No enviaríamos pedagogos
por los campos, sino conversadores. Dómines no enviaríamos, sino gente
instruida que fuera respondiendo a las dudas que los ignorantes les presentasen
o las preguntas que tuviesen preparadas para cuando vinieran, y observando dónde
se cometían errores de cultivo o se desconocían riquezas explotables, para que
revelasen estas y demostraran aquellos, con el remedio al pie de la demostración.
En suma, se necesita abrir una campaña de ternura y de ciencia, y crear
para ella un cuerpo, que no existe, de maestros misioneros.

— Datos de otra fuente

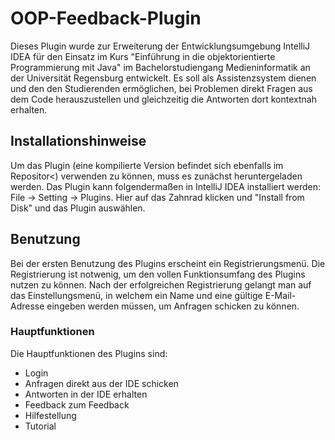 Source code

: # OOP-Feedback-Plugin
Dieses Plugin wurde zur Erweiterung der Entwicklungsumgebung IntelliJ IDEA für den Einsatz im Kurs "Einführung in die objektorientierte Programmierung mit Java" im Bachelorstudiengang Medieninformatik an der Universität Regensburg entwickelt. Es soll als Assistenzsystem dienen und den den Studierenden ermöglichen, bei Problemen direkt Fragen aus dem Code herauszustellen und gleichzeitig die Antworten dort kontextnah erhalten. 

## Installationshinweise
Um das Plugin (eine kompilierte Version befindet sich ebenfalls im Repositor<) verwenden zu können, muss es zunächst heruntergeladen werden. 
Das Plugin kann folgendermaßen in IntelliJ IDEA installiert werden: 
File -> Setting -> Plugins. Hier auf das Zahnrad klicken und "Install from Disk" und das Plugin auswählen.

## Benutzung
Bei der ersten Benutzung des Plugins erscheint ein Registrierungsmenü. Die Registrierung ist notwenig, um den vollen Funktionsumfang des Plugins nutzen zu können. Nach der erfolgreichen Registrierung gelangt man auf das Einstellungsmenü, in welchem ein Name und eine gültige E-Mail-Adresse eingeben werden müssen, um Anfragen schicken zu können.

### Hauptfunktionen
Die Hauptfunktionen des Plugins sind:
- Login
- Anfragen direkt aus der IDE schicken
- Antworten in der IDE erhalten
- Feedback zum Feedback
- Hilfestellung
- Tutorial

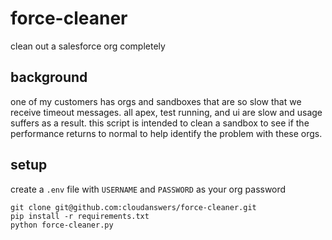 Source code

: force-cleaner
=============

clean out a salesforce org completely

background
----------

one of my customers has orgs and sandboxes that are so slow that we receive timeout messages.
all apex, test running, and ui are slow and usage suffers as a result.
this script is intended to clean a sandbox to see if the performance returns to normal to help identify the problem with these orgs.

setup
-----

create a `.env` file with `USERNAME` and `PASSWORD` as your org password

    git clone git@github.com:cloudanswers/force-cleaner.git
    pip install -r requirements.txt
    python force-cleaner.py
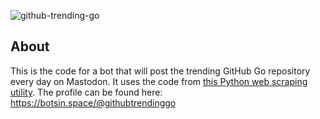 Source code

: ![github-trending-go](https://github.com/Kyter-com/github-trending-go/assets/38516489/c98cf5ad-2455-41de-bca6-a89e9e7df7d0)

## About

This is the code for a bot that will post the trending GitHub Go repository every day on Mastodon.
It uses the code from [this Python web scraping utility](https://github.com/Kyter-com/github-trending-scraper#readme).
The profile can be found here: https://botsin.space/@githubtrendinggo
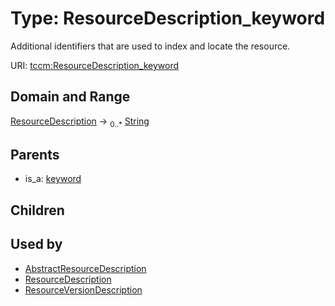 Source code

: 
# Type: ResourceDescription_keyword


Additional identifiers that are used to index and locate the resource.

URI: [tccm:ResourceDescription_keyword](https://hotecosystem.org/tccm/ResourceDescription_keyword)


## Domain and Range

[ResourceDescription](ResourceDescription.md) ->  <sub>0..*</sub> [String](types/String.md)

## Parents

 *  is_a: [keyword](keyword.md)

## Children


## Used by

 * [AbstractResourceDescription](AbstractResourceDescription.md)
 * [ResourceDescription](ResourceDescription.md)
 * [ResourceVersionDescription](ResourceVersionDescription.md)
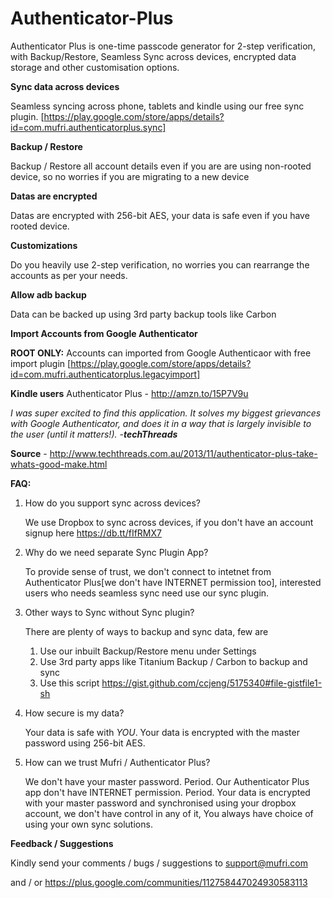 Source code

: **Authenticator-Plus**
==================

Authenticator Plus is one-time passcode generator for 2-step verification, with Backup/Restore, Seamless Sync across devices, encrypted data storage and other customisation options.

**Sync data across devices**

Seamless syncing across phone, tablets and kindle using our free sync plugin. [https://play.google.com/store/apps/details?id=com.mufri.authenticatorplus.sync]

**Backup / Restore** 

Backup / Restore all account details even if you are are using non-rooted device, so no worries if you are migrating to a new device


**Datas are encrypted**

Datas are encrypted with 256-bit AES, your data is safe even if you have rooted device.

**Customizations**

Do you heavily use 2-step verification, no worries you can rearrange the accounts as per your needs.

**Allow adb backup**

Data can be backed up using 3rd party backup tools like Carbon

**Import Accounts from Google Authenticator**

**ROOT ONLY:** Accounts can imported from Google Authenticaor with free import plugin [https://play.google.com/store/apps/details?id=com.mufri.authenticatorplus.legacyimport]

**Kindle users**
Authenticator Plus - http://amzn.to/15P7V9u

*I was super excited to find this application. It solves my biggest grievances with Google Authenticator, and does it in a way that is largely invisible to the user (until it matters!). -**techThreads***

**Source** - http://www.techthreads.com.au/2013/11/authenticator-plus-take-whats-good-make.html

**FAQ:**

1. How do you support sync across devices? 

    We use Dropbox to sync across devices, if you don't have an account
    signup here https://db.tt/fIfRMX7

2. Why do we need separate Sync Plugin App?

    To provide sense of trust, we don't connect to intetnet from Authenticator Plus[we don't     have INTERNET permission too], interested users who needs seamless sync need use our        sync plugin.
    
3. Other ways to Sync without Sync plugin?

    There are plenty of ways to backup and sync data, few are
    1. Use our inbuilt Backup/Restore menu under Settings
    2. Use 3rd party apps like Titanium Backup / Carbon to backup and sync
    3. Use this script https://gist.github.com/ccjeng/5175340#file-gistfile1-sh
    
4. How secure is my data?

    Your data is safe with *YOU*. Your data is encrypted with the master password using         256-bit AES.

5. How can we trust Mufri / Authenticator Plus?
 
    We don't have your master password. Period.
    Our Authenticator Plus app don't have INTERNET permission. Period.
    Your data is encrypted with your master password and synchronised using your dropbox        account, we don't have control in any of it,
    You always have choice of using your own sync solutions.

**Feedback / Suggestions**

Kindly send your comments / bugs / suggestions to support@mufri.com 

and / or https://plus.google.com/communities/112758447024930583113
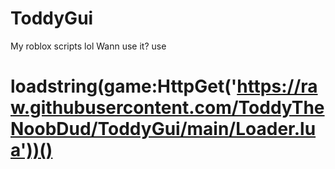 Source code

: # ToddyGui
My roblox scripts lol
Wann use it? use
# loadstring(game:HttpGet('https://raw.githubusercontent.com/ToddyTheNoobDud/ToddyGui/main/Loader.lua'))()
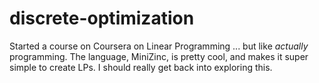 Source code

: # discrete-optimization

Started a course on Coursera on Linear Programming ... but like _actually_ programming. The language, MiniZinc, 
is pretty cool, and makes it super simple to create LPs. I should really get back into exploring this. 
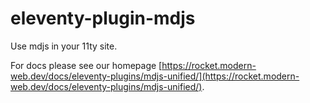 # eleventy-plugin-mdjs

Use mdjs in your 11ty site.

For docs please see our homepage [https://rocket.modern-web.dev/docs/eleventy-plugins/mdjs-unified/](https://rocket.modern-web.dev/docs/eleventy-plugins/mdjs-unified/).
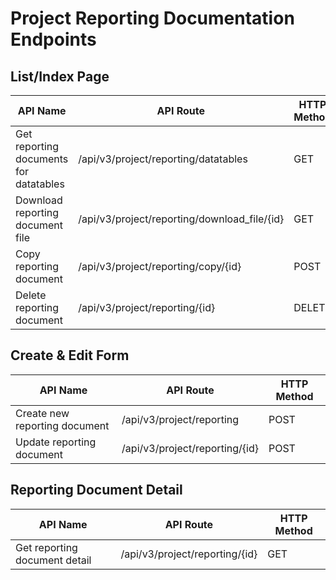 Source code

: # Project Reporting Documentation Endpoints

## List/Index Page

| API Name | API Route | HTTP Method |
|----------|-----------|-------------|
| Get reporting documents for datatables | /api/v3/project/reporting/datatables | GET |
| Download reporting document file | /api/v3/project/reporting/download_file/{id} | GET |
| Copy reporting document | /api/v3/project/reporting/copy/{id} | POST |
| Delete reporting document | /api/v3/project/reporting/{id} | DELETE |

## Create & Edit Form

| API Name | API Route | HTTP Method |
|----------|-----------|-------------|
| Create new reporting document | /api/v3/project/reporting | POST |
| Update reporting document | /api/v3/project/reporting/{id} | POST |

## Reporting Document Detail

| API Name | API Route | HTTP Method |
|----------|-----------|-------------|
| Get reporting document detail | /api/v3/project/reporting/{id} | GET |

La escuela ambulante es la única que puede remediar la ignorancia
campesina.
Y en campos como en
ciudades, urge sustituir al conocimiento indirecto y estéril de los libros, el
conocimiento directo y fecundo de la naturaleza.
¡Urge abrir escuelas normales de maestros prácticos, para
regarlos luego por valles, montes y rincones, como cuentan los indios del
Amazonas que para crear a los hombres y a las mujeres, regó por toda la tierra
las semillas de la palma moriche el Padre Amalivaca!
Se pierde el tiempo en la enseñanza elemental literaria, y
se crean pueblos de aspiradores perniciosos y vacíos. El sol no es más
necesario que el establecimiento de la enseñanza elemental científica.